Fix: when async_op=True, retain the parent Statement in a new _async_statements dict alongside _async_handles, and close it from close_command, close_session, and get_execution_result after the executed handle is done.

Comparator outcome: STATEMENT_ASYNC suite 3/3 match (was 0/3).

2. intervals_as_string wire-through (companion to kernel PR #64)

pyarrow's Python bindings cannot decode Arrow's month_interval type at all (id 21 — raises KeyError from .as_py, to_pylist, cast(string), to_pandas). Every kernel-backend SELECT * over any table with an INTERVAL YEAR TO MONTH column threw ArrowNotImplementedError32 / 88 audit diffs.

Fix: pass intervals_as_string=True to the kernel Session(...) constructor unconditionally. The kernel post-processor then stringifies Interval / Duration columns server-side to Utf8 (see kernel PR #64), so pyarrow never sees the unreadable type.

Comparator outcome: bucket A (ArrowNotImplementedError) drops from 32 → 0 diffs.

3. Decimal precision/scale extraction

description_from_arrow_schema hard-coded None for slots 4 and 5 of the PEP 249 description tuple. For DECIMAL columns the Arrow schema carries precision / scale on Decimal128Type, but we were silently dropping them. The kernel backend returned:

('decimal_column', 'decimal', None, None, None, None, None)

while Thrift returned:

('decimal_column', 'decimal', None, None, 10, 2, None)

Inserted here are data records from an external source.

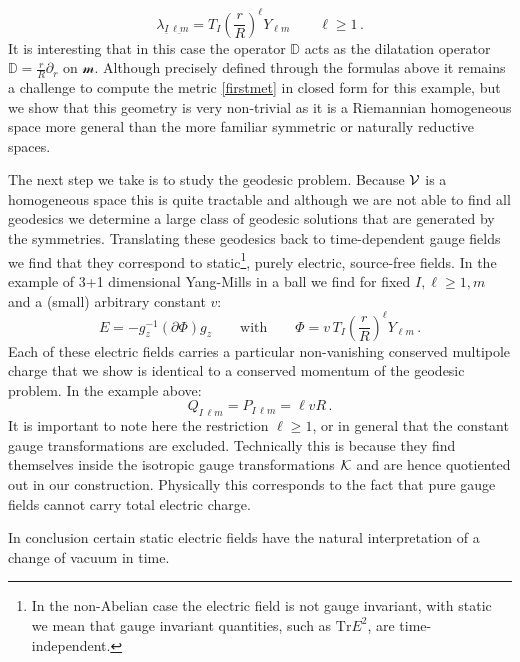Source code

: \documentclass[11pt,a4paper]{article}
\def\calk{{\cal K}}
\def\calsm{{\boldsymbol{\mathscr m}}}
\def\calv{{\cal V}}
\def\ulm{{\underline{\ell m}}}
\def\uI{{\underline{I}}}
\def\Tr{\mathrm{Tr}}
\def\Dperp{{\mathbb{D}}}
\def\grad{{\partial}}
\begin{document}
    \begin{equation}
    \lambda_{\uI\,\ulm}=T_I\left(\frac{r}{R}\right)^\ell Y_{\ell m}\qquad \ell\geq 1\,.
    \end{equation}
    It is interesting that in this case the operator $\Dperp$ acts as the dilatation operator $\Dperp=\frac{r}{R}\partial_r$ on $\calsm$. Although precisely defined through the formulas above it remains a challenge to compute the metric \eqref{firstmet} in closed form for this example, but we show that this geometry is very non-trivial as it is a Riemannian homogeneous space more general than the more familiar symmetric or naturally reductive spaces.
    
    The next step we take is to study the geodesic problem. Because $\calv$ is a homogeneous space this is quite tractable and although we are not able to find all geodesics we determine a large class of geodesic solutions that are generated by the symmetries. Translating these geodesics back to time-dependent gauge fields we find that they correspond to static\footnote{In the non-Abelian case the electric field is not gauge invariant, with static we mean that gauge invariant quantities, such as $\Tr E^2$, are time-independent.}, purely electric, source-free fields. In the example of 3+1 dimensional Yang-Mills in a ball we find for fixed $I,\ell\geq 1, m$ and a (small) arbitrary constant $v$:
    \begin{equation}
    E=-g_z^{-1}\left(\grad \Phi\right)g_z\qquad\mbox{with}\qquad \Phi=v\, T_I\left(\frac{r}{R}\right)^\ell Y_{\ell m}\,.
    \end{equation}
    Each of these electric fields carries a particular non-vanishing conserved multipole charge that we show is identical to a conserved momentum of the geodesic problem. In the example above:
    \begin{equation}
    Q_{I\,\ell m}=P_{I\,\ell m}=\ell v R\,.
    \end{equation}
    It is important to note here the restriction $\ell \geq 1$, or in general that the constant gauge transformations are excluded. Technically this is because they find themselves inside the isotropic gauge transformations $\calk$ and are hence quotiented out in our construction. Physically this corresponds to the fact that pure gauge fields cannot carry total electric charge.
    
    In conclusion certain static electric fields have the natural interpretation of a change of vacuum in time.\\
    
\end{document}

Any consumer that reads PEP 249 slots 4/5 (SQLAlchemy, pandas-read-sql, etc.) can't distinguish DECIMAL(10,2) from DECIMAL(38,18) on the kernel backend. 88 comparator diffs (44 precision + 44 scale).

Fix: factor out _precision_scale_for_arrow_type(arrow_type) and call it from the description builder. Today it only handles decimals; future extensions (e.g. fractional-second precision from Time64Type) slot in here without touching the description builder.

Comparator outcome: 88 precision+scale diffs → 0.

4. Named-parameter binding (companion to kernel PR #65)

bind_tspark_params previously raised NotSupportedError for any TSparkParameter with name set. The canonical SEA proto marks StatementParameter.name as openapi_required=true — named binding is the spec-required public form, and ordinal is PUBLIC_UNDOCUMENTED. Kernel PR #65 added a Statement.bind_named_param PyO3 API mirroring bind_param.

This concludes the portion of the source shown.